Filed under: Tips — Tags: , — Webopius @ 10:05 pm

A few colleagues and myself have taken the PRINCE2 project management certification exams (Foundation and Practitioner) by taking the 1 week courses that include the exams. I thought it might be useful for those of you who are considering taking the PRINCE2 exams to share some practical tips that should certainly help you improve your chances of passing.

PRINCE2® is a Registered Trade Mark of the Office of Government Commerce in the United Kingdom and other countries

I’m sure I’ll revisit this article as I get more feedback from other successful PRINCE2 attendees, but here are my personal tips:

It’s an intensive course, clear your schedule!

The 5 day course including the Foundation and Practitioner exams involve a lot of work. Certainly the Monday to Wednesday are very busy covering the 8 PRINCE2 processes, 8 PRINCE2 components and 3 techniques.

You should free up your time during the week of the course and be prepared to work full days followed by up to 2 hours revision and additional work in the evenings. By Wednesday when you’ll probably take the foundation exam, you will be a PRINCE2 ‘Robot’ reciting the terminology without thinking.

Prepare, prepare, prepare

Quite a few people receive the PRINCE2 manual and preparation information for the course some weeks ahead. They then put this away until the weekend before the course and find they have over 400 pages of the PRINCE2 manual to read often supplemented by the training provider with 300 sample questions and additional material.

The course won’t have time to go through every word of the manual, so you need to read it beforehand.

You should open the PRINCE2 manual and start reading it a good two weeks before the course. Take your time; work through the sections and begin to get a general idea of how the processes and components fit together.

Don’t panic when you first start reading the material – there’s a LOT of information. Just get a feel for the concepts. After about 1 week, select a process at random and spend more time reading it. Importantly, understand the Context, Process Description, Role Responsibilities and the management components that are inputs and outputs to the processes.

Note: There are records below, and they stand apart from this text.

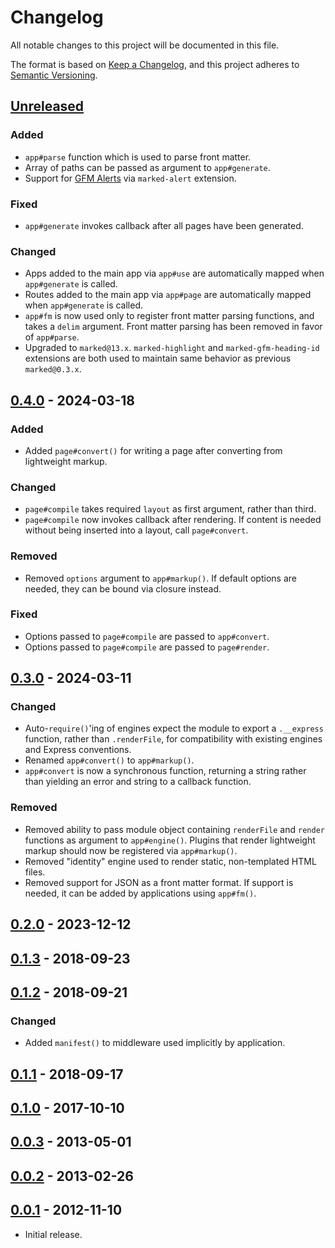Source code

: # Changelog
All notable changes to this project will be documented in this file.

The format is based on [Keep a Changelog](https://keepachangelog.com/en/1.0.0/),
and this project adheres to [Semantic Versioning](https://semver.org/spec/v2.0.0.html).

## [Unreleased]

### Added
- `app#parse` function which is used to parse front matter.
- Array of paths can be passed as argument to `app#generate`.
- Support for [GFM Alerts](https://github.com/orgs/community/discussions/16925)
via `marked-alert` extension.

### Fixed
- `app#generate` invokes callback after all pages have been generated.

### Changed
- Apps added to the main app via `app#use` are automatically mapped when
`app#generate` is called.
- Routes added to the main app via `app#page` are automatically mapped when
`app#generate` is called.
- `app#fm` is now used only to register front matter parsing functions, and
takes a `delim` argument.  Front matter parsing has been removed in favor of
`app#parse`.
- Upgraded to `marked@13.x`.  `marked-highlight` and `marked-gfm-heading-id`
extensions are both used to maintain same behavior as previous `marked@0.3.x`.

## [0.4.0] - 2024-03-18

### Added
- Added `page#convert()` for writing a page after converting from lightweight
markup.

### Changed
- `page#compile` takes required `layout` as first argument, rather than third.
- `page#compile` now invokes callback after rendering.  If content is needed
without being inserted into a layout, call `page#convert`.

### Removed
- Removed `options` argument to `app#markup()`.  If default options are needed,
they can be bound via closure instead.

### Fixed
- Options passed to `page#compile` are passed to `app#convert`.
- Options passed to `page#compile` are passed to `page#render`.

## [0.3.0] - 2024-03-11

### Changed

- Auto-`require()`'ing of engines expect the module to export a `.__express`
function, rather than `.renderFile`, for compatibility with existing engines and
Express conventions.
- Renamed `app#convert()` to `app#markup()`.
- `app#convert` is now a synchronous function, returning a string rather than
yielding an error and string to a callback function.

### Removed

- Removed ability to pass module object containing `renderFile` and `render`
functions as argument to `app#engine()`.  Plugins that render lightweight markup
should now be registered via `app#markup()`.
- Removed "identity" engine used to render static, non-templated HTML files.
- Removed support for JSON as a front matter format.  If support is needed, it
can be added by applications using `app#fm()`.

## [0.2.0] - 2023-12-12

## [0.1.3] - 2018-09-23

## [0.1.2] - 2018-09-21
### Changed
- Added `manifest()` to middleware used implicitly by application.

## [0.1.1] - 2018-09-17

## [0.1.0] - 2017-10-10

## [0.0.3] - 2013-05-01

## [0.0.2] - 2013-02-26

## [0.0.1] - 2012-11-10

- Initial release.

[Unreleased]: https://github.com/jaredhanson/kerouac/compare/v0.4.0...HEAD
[0.4.0]: https://github.com/jaredhanson/kerouac/compare/v0.3.0...v0.4.0
[0.3.0]: https://github.com/jaredhanson/kerouac/compare/v0.2.0...v0.3.0
[0.2.0]: https://github.com/jaredhanson/kerouac/compare/v0.1.3...v0.2.0
[0.1.3]: https://github.com/jaredhanson/kerouac/compare/v0.1.2...v0.1.3
[0.1.2]: https://github.com/jaredhanson/kerouac/compare/v0.1.1...v0.1.2
[0.1.1]: https://github.com/jaredhanson/kerouac/compare/v0.1.0...v0.1.1
[0.1.0]: https://github.com/jaredhanson/kerouac/compare/v0.0.3...v0.1.0
[0.0.3]: https://github.com/jaredhanson/kerouac/compare/v0.0.2...v0.0.3
[0.0.2]: https://github.com/jaredhanson/kerouac/compare/v0.0.1...v0.0.2
[0.0.1]: https://github.com/jaredhanson/kerouac/releases/tag/v0.0.1
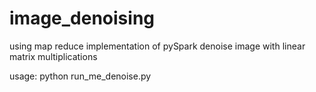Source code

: # image_denoising
using map reduce implementation of pySpark denoise image with linear matrix multiplications

usage:
python run_me_denoise.py
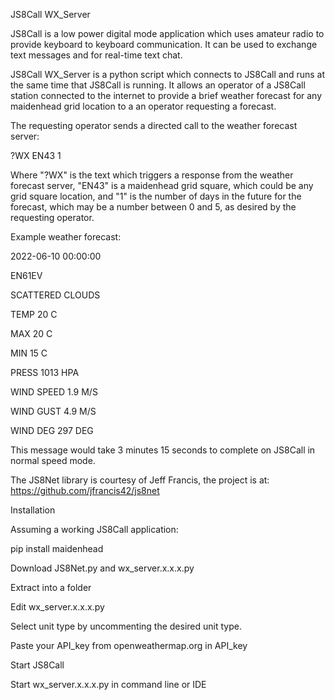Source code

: JS8Call WX_Server 

JS8Call is a low power digital mode application which uses amateur radio to provide keyboard to keyboard communication. It can be used to exchange text messages and for real-time text chat. 

JS8Call WX_Server is a python script which connects to JS8Call and runs at the same time that JS8Call is running.  It allows an operator of a JS8Call station connected to the internet to provide a brief weather forecast for any maidenhead grid location to a an operator requesting a forecast.

The requesting operator sends a directed call to the weather forecast server:

?WX EN43 1

Where "?WX" is the text which triggers a response from the weather forecast server, "EN43" is a maidenhead grid square, which could be any grid square location, and "1" is the number of days in the future for the forecast, which may be a number between 0 and 5, as desired by the requesting operator.

Example weather forecast:

2022-06-10 00:00:00

EN61EV

SCATTERED CLOUDS

TEMP 20 C

MAX 20 C

MIN 15 C

PRESS 1013 HPA

WIND SPEED 1.9 M/S

WIND GUST 4.9 M/S

WIND DEG 297 DEG 

This message would take 3 minutes 15 seconds to complete on JS8Call in normal speed mode.

The JS8Net library is courtesy of Jeff Francis, the project is at: https://github.com/jfrancis42/js8net

Installation

Assuming a working JS8Call application:

pip install maidenhead

Download JS8Net.py and wx_server.x.x.x.py

Extract into a folder

Edit wx_server.x.x.x.py

Select unit type by uncommenting the desired unit type.

Paste your API_key from openweathermap.org in API_key

Start JS8Call

Start wx_server.x.x.x.py in command line or IDE
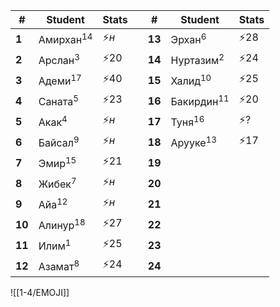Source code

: 
| #      | Student              | Stats |     | #      | Student               | Stats |
| ------ | -------------------- | ----- | --- | ------ | --------------------- | ----- |
| **1**  | Амирхан<sup>14</sup> | ⚡$н$  |     | **13** | Эрхан<sup>6</sup>     | ⚡$28$ |
| **2**  | Арслан<sup>3</sup>   | ⚡$20$ |     | **14** | Нуртазим<sup>2</sup>  | ⚡$24$ |
| **3**  | Адеми<sup>17</sup>   | ⚡$40$ |     | **15** | Халид<sup>10</sup>    | ⚡$25$ |
| **4**  | Саната<sup>5</sup>   | ⚡$23$ |     | **16** | Бакирдин<sup>11</sup> | ⚡$20$ |
| **5**  | Акак<sup>4</sup>     | ⚡$н$  |     | **17** | Туня<sup>16</sup>     | ⚡$?$  |
| **6**  | Байсал<sup>9</sup>   | ⚡$н$  |     | **18** | Арууке<sup>13</sup>   | ⚡$17$ |
| **7**  | Эмир<sup>15</sup>    | ⚡$21$ |     | **19** |                       |       |
| **8**  | Жибек<sup>7</sup>    | ⚡$н$  |     | **20** |                       |       |
| **9**  | Айа<sup>12</sup>     | ⚡$н$  |     | **21** |                       |       |
| **10** | Алинур<sup>18</sup>  | ⚡$27$ |     | **22** |                       |       |
| **11** | Илим<sup>1</sup>     | ⚡$25$ |     | **23** |                       |       |
| **12** | Азамат<sup>8</sup>   | ⚡$24$ |     | **24** |                       |       |

![[1-4/EMOJI]]
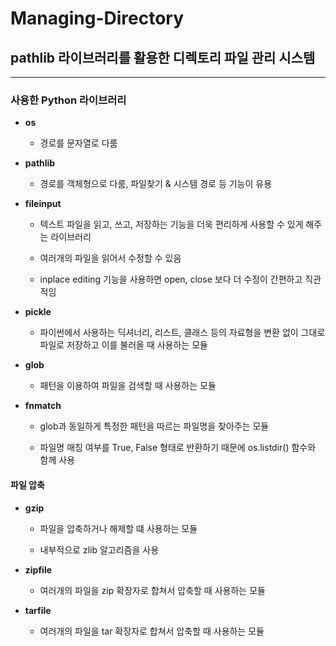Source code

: # Managing-Directory
## pathlib 라이브러리를 활용한 디렉토리 파일 관리 시스템
---
### 사용한 Python 라이브러리

+ **os**

  * 경로를 문자열로 다룸
  
+ **pathlib**
  
  * 경로를 객체형으로 다룸, 파일찾기 & 시스템 경로 등 기능이 유용 
  
+ **fileinput**
  
  * 텍스트 파일을 읽고, 쓰고, 저장하는 기능을 더욱 편리하게 사용할 수 있게 해주는 라이브러리
  
  * 여러개의 파일을 읽어서 수정할 수 있음
  
  * inplace editing 기능을 사용하면 open, close 보다 더 수정이 간편하고 직관적임

+ **pickle**
  
  * 파이썬에서 사용하는 딕셔너리, 리스트, 클래스 등의 자료형을 변환 없이 그대로 파일로 저장하고 이를 불러올 때 사용하는 모듈 
  
+ **glob**
  
  * 패턴을 이용하여 파일을 검색할 때 사용하는 모듈
  
 + **fnmatch**
  
   * glob과 동일하게 특정한 패턴을 따르는 파일명을 찾아주는 모듈
  
   * 파일명 매칭 여부를 True, False 형태로 반환하기 때문에 os.listdir() 함수와 함께 사용



  
  
  
  #### 파일 압축
  
+ **gzip**
  
  * 파일을 압축하거나 해제할 떄 사용하는 모듈
  
  * 내부적으로 zlib 알고리즘을 사용
  
 + **zipfile**
  
   * 여러개의 파일을 zip 확장자로 합쳐서 압축할 때 사용하는 모듈 

 + **tarfile**
  
   * 여러개의 파일을 tar 확장자로 합쳐서 압축할 때 사용하는 모듈 
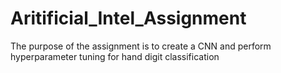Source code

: # Aritificial_Intel_Assignment
The purpose of the assignment is to create a CNN and perform hyperparameter tuning for hand digit classification
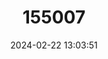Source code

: ---
title: "155007"
category: "Allomycterus pilatus"
draft: false
date: 2024-02-22 13:03:51
languages:
  Maori: ["KOPUTOTARA"]
  English: ["No Common Name"]
---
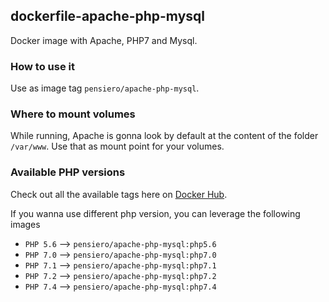 ## dockerfile-apache-php-mysql

Docker image with Apache, PHP7 and Mysql.

### How to use it
Use as image tag `pensiero/apache-php-mysql`.

### Where to mount volumes
While running, Apache is gonna look by default at the content of the folder `/var/www`.
Use that as mount point for your volumes.

### Available PHP versions
Check out all the available tags here on [Docker Hub](https://hub.docker.com/repository/docker/pensiero/apache-php-mysql/tags).

If you wanna use different php version, you can leverage the following images
- `PHP 5.6` --> `pensiero/apache-php-mysql:php5.6`
- `PHP 7.0` --> `pensiero/apache-php-mysql:php7.0` 
- `PHP 7.1` --> `pensiero/apache-php-mysql:php7.1`
- `PHP 7.2` --> `pensiero/apache-php-mysql:php7.2`
- `PHP 7.4` --> `pensiero/apache-php-mysql:php7.4`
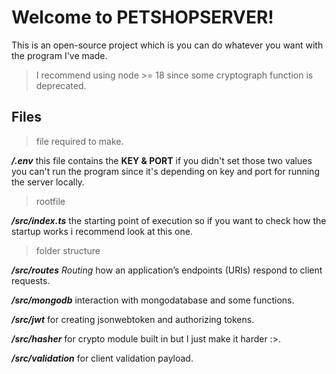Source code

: # Welcome to PETSHOPSERVER!

This is an open-source project which is you can do whatever you want with the program I've made.

> I recommend using node >= 18 since some cryptograph function is deprecated.

## Files

> file required to make.

_**/.env**_
this file contains the **KEY & PORT** if you didn't set those two values you can't run the program since it's depending on key and port for running the server locally.

> rootfile

_**/src/index.ts**_
the starting point of execution so if you want to check how the startup works i
recommend look at this one.

> folder structure

_**/src/routes**_
_Routing_ how an application’s endpoints (URIs) respond to client requests.

_**/src/mongodb**_
interaction with mongodatabase and some functions.

_**/src/jwt**_
for creating jsonwebtoken and authorizing tokens.

_**/src/hasher**_
for crypto module built in but I just make it harder :>.

_**/src/validation**_
for client validation payload.
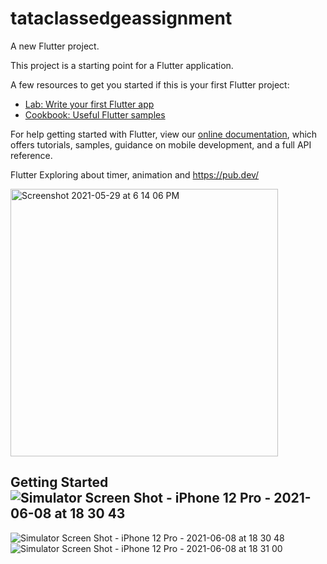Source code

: # tataclassedgeassignment

A new Flutter project.



This project is a starting point for a Flutter application.

A few resources to get you started if this is your first Flutter project:

- [Lab: Write your first Flutter app](https://flutter.dev/docs/get-started/codelab)
- [Cookbook: Useful Flutter samples](https://flutter.dev/docs/cookbook)

For help getting started with Flutter, view our
[online documentation](https://flutter.dev/docs), which offers tutorials,
samples, guidance on mobile development, and a full API reference.


Flutter Exploring about timer, animation and https://pub.dev/

<img width="428" alt="Screenshot 2021-05-29 at 6 14 06 PM" src="https://user-images.githubusercontent.com/8912602/120070771-beead880-c0a9-11eb-8937-bc95b961efdd.png">


## Getting Started![Simulator Screen Shot - iPhone 12 Pro - 2021-06-08 at 18 30 43](https://user-images.githubusercontent.com/8912602/121189660-ed299e80-c887-11eb-9c68-43e7e353e1d3.png)
![Simulator Screen Shot - iPhone 12 Pro - 2021-06-08 at 18 30 48](https://user-images.githubusercontent.com/8912602/121189687-f31f7f80-c887-11eb-9948-407c3e06973e.png)
![Simulator Screen Shot - iPhone 12 Pro - 2021-06-08 at 18 31 00](https://user-images.githubusercontent.com/8912602/121189729-fc105100-c887-11eb-9840-e30ebea1c74b.png)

Do the example foundation questions

Many of the PRINCE2 course providers supply a CD with about 300 sample foundation questions on. Spend as much time as possible running this before your course. The first time, if you are like me, you’ll get about 35% and worry! Don’t. As you read more of the material, it’ll all start to make sense and you should start to comfortably improve your scores prior to the course.

Open book, multiple choice, easy eh? Wrong.

There’s been a fair bit of chat online that the new PRINCE2 exam with open book and multiple choice answers is too easy. FAR from it. The questions are actually designed very well with various techniques used to ensure you are fully stretched. It’s a tough exam.

You should definitely listen to the advice from your course tutor about how to approach answering specific question types. This will definitely make a positive difference to the quality of your answers.

Draw a process diagram in your manual

You can take your PRINCE2 manual into the practitioner exam but you cannot take anything else. What you CAN do though is write notes in your own handwriting in the manual. At the back, there are conveniently a few blanks pages. On one of these a big tip is to draw a flowchart of all the PRINCE2 processes and their relationships.

Your course provider should be able to supply you with this diagram which you’ll need to copy. Some people prefer a timeline based diagram – just use whatever helps you best.

Note down Key Learning points at the back of your manual

As you work your way through the processes and components you’ll pick up useful ‘one liners’ – for example; Business Cases – Always two; one for Customer, one for Supplier. I found it useful to have a ‘Business Case’ section (along with other components) at the back of my manual under which I’d note these Key Learning Points.

Highlight phrases in your manual

During the exam, you’ll find you have relatively little time to actually look at the manual. When you do, you’ll want your eye to pick up important areas quickly.

Highlight key phrases or rules within the manual so that during the exam you don’t have to spend too much time reading through all the material to get to the point you need.